_INFORMATION SUPPLIED_

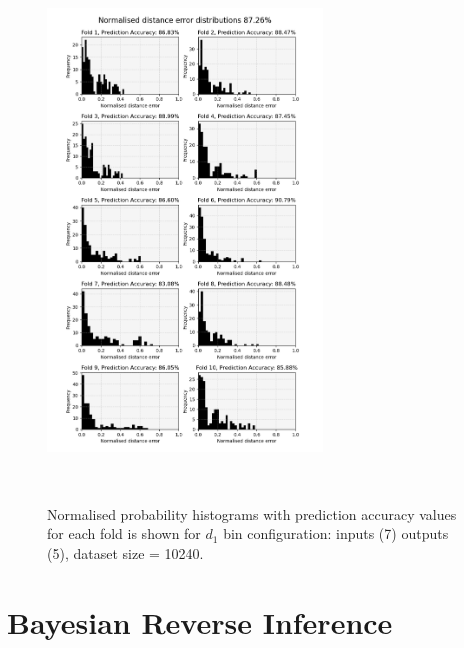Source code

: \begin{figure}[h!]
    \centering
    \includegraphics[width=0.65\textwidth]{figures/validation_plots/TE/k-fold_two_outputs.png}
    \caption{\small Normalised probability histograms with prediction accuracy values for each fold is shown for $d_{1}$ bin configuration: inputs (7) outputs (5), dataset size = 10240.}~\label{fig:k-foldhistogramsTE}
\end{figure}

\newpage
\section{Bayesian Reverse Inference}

==

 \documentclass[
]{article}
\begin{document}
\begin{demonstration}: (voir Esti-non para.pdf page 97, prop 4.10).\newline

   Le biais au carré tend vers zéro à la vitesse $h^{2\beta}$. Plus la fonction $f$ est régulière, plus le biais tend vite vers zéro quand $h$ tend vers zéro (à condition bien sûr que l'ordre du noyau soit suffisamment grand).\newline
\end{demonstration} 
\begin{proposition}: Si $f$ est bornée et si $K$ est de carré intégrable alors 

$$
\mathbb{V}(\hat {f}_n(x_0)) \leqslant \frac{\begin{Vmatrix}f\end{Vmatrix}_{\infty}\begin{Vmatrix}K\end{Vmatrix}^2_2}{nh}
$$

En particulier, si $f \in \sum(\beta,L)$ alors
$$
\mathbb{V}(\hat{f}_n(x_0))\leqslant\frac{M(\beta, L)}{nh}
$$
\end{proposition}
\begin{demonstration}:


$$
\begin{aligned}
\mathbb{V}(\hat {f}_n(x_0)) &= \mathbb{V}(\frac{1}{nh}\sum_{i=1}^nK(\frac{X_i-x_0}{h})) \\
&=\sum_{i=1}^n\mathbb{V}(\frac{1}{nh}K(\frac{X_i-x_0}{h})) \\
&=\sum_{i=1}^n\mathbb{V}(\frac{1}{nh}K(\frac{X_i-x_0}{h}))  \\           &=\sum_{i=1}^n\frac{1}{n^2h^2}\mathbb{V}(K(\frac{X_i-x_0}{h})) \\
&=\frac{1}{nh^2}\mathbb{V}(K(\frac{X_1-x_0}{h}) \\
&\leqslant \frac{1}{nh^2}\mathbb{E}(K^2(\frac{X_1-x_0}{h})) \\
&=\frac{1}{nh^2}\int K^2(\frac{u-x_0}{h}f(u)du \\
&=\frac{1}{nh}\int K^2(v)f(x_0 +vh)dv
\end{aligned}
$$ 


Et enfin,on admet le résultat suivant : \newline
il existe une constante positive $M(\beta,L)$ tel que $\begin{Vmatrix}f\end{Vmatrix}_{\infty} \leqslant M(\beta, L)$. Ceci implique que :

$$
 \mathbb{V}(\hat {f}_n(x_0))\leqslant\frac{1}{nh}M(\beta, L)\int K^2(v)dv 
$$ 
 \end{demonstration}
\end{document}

_EXERCISE GOAL_
What lines of the listing above hold "demonstration"? Copy all of them.

_OUTPUT FOR THIS EXERCISE_
\begin{demonstration}: (voir Esti-non para.pdf page 97, prop 4.10).\newline
\end{demonstration} 
\begin{demonstration}:
 \end{demonstration}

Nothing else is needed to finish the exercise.